*Task requirements*. In the records that follow, find the line with "## 📝 License"; from there, retype every line exactly through the line with "This project is", which also belongs to the answer.

=====

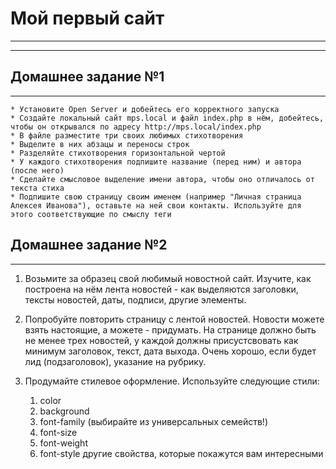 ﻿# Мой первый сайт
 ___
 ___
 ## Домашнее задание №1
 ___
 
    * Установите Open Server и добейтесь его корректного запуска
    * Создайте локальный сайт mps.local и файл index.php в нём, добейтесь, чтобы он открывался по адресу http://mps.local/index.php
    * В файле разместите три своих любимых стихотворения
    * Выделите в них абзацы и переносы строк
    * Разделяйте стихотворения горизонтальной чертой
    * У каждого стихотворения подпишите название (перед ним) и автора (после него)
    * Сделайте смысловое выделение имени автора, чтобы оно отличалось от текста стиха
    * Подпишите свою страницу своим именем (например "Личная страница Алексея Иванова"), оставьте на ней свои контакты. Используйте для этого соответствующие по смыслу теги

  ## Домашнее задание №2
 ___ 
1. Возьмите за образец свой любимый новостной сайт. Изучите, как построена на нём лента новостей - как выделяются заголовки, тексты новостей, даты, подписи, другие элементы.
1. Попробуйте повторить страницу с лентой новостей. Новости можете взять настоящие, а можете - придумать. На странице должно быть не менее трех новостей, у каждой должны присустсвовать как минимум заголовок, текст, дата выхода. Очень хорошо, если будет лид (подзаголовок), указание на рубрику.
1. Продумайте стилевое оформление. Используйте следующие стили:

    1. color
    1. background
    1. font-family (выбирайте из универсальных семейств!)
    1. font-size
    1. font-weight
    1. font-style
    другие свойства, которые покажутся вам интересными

=====

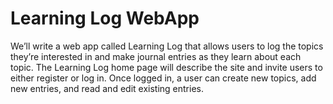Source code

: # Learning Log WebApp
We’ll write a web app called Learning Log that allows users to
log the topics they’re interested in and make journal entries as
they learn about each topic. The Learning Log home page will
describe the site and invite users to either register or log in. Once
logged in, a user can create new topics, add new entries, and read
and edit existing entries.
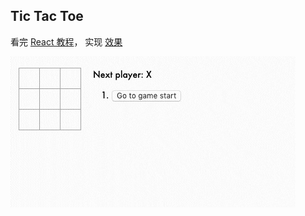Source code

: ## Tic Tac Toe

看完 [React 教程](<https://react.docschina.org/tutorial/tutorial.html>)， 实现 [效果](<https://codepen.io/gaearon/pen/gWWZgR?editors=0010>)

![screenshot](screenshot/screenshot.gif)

=====

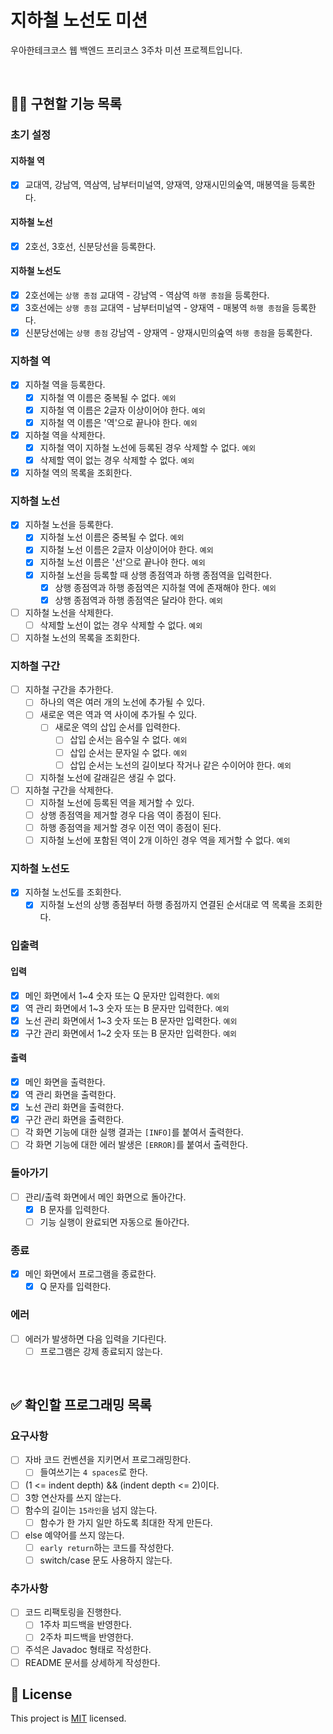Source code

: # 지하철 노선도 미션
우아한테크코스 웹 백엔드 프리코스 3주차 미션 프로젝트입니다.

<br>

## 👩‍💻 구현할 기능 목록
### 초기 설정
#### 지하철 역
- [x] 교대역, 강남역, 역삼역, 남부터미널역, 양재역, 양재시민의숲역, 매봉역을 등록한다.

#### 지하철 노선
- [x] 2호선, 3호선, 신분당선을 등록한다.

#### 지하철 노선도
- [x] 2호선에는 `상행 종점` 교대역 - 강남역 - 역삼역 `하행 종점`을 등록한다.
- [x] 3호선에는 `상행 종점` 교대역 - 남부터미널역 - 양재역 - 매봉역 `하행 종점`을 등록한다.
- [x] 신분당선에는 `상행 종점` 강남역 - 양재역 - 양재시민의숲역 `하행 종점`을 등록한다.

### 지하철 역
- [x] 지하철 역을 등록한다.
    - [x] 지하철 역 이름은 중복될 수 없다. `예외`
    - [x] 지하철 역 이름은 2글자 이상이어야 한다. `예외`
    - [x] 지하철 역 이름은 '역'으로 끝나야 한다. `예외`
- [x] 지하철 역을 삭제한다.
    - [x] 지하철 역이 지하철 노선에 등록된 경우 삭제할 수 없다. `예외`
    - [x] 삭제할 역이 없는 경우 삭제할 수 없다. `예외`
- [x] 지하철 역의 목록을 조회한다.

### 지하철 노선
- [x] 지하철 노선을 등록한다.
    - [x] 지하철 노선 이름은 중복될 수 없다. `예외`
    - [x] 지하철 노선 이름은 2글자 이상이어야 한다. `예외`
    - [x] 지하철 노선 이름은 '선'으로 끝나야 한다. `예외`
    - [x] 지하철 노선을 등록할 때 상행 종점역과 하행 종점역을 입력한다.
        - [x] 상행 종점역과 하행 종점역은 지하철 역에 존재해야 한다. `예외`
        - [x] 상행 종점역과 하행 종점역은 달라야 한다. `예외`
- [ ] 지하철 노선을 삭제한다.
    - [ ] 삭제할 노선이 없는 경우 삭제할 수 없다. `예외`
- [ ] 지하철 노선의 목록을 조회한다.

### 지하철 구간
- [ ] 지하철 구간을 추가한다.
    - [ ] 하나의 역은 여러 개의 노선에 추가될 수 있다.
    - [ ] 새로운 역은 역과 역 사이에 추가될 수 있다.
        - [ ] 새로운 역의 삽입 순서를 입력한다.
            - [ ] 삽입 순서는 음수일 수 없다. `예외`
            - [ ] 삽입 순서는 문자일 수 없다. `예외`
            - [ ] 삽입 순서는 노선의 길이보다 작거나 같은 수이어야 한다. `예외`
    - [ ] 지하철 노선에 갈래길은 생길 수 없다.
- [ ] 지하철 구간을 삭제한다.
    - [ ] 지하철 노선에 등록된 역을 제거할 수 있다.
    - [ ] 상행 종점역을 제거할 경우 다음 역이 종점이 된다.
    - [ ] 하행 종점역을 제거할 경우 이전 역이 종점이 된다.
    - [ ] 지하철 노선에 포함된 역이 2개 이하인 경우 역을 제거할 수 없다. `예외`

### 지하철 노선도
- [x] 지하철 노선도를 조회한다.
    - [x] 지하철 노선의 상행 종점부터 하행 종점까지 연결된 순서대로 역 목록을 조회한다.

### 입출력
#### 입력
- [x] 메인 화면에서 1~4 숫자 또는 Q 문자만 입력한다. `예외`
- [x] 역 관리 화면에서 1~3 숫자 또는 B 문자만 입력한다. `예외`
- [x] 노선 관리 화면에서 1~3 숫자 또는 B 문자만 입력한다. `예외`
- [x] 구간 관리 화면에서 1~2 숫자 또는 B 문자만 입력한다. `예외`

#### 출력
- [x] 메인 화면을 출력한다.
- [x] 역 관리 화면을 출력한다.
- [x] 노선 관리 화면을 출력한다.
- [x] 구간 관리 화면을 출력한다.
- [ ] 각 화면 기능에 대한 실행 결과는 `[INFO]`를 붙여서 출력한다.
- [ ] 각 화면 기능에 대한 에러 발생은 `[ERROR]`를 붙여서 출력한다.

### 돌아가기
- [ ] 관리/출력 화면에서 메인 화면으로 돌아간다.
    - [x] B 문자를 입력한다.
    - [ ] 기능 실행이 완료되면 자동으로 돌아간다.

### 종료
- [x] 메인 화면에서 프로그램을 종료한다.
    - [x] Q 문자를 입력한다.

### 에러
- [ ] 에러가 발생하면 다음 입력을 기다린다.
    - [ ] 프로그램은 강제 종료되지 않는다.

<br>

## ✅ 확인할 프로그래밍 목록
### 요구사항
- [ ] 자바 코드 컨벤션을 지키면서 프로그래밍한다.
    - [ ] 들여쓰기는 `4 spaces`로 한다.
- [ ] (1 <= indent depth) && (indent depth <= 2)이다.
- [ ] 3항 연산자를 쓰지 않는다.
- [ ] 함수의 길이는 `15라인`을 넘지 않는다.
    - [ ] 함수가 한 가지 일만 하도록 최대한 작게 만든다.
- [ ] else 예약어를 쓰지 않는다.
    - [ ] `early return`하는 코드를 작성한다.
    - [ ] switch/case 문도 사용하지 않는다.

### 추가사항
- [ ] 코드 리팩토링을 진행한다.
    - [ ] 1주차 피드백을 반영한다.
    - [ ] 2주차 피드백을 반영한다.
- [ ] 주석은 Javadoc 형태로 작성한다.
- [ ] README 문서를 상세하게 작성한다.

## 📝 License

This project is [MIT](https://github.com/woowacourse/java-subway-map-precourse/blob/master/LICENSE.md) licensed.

=====

*Solution to the exercise*.
## 📝 License

This project is [MIT](https://github.com/woowacourse/java-subway-map-precourse/blob/master/LICENSE.md) licensed.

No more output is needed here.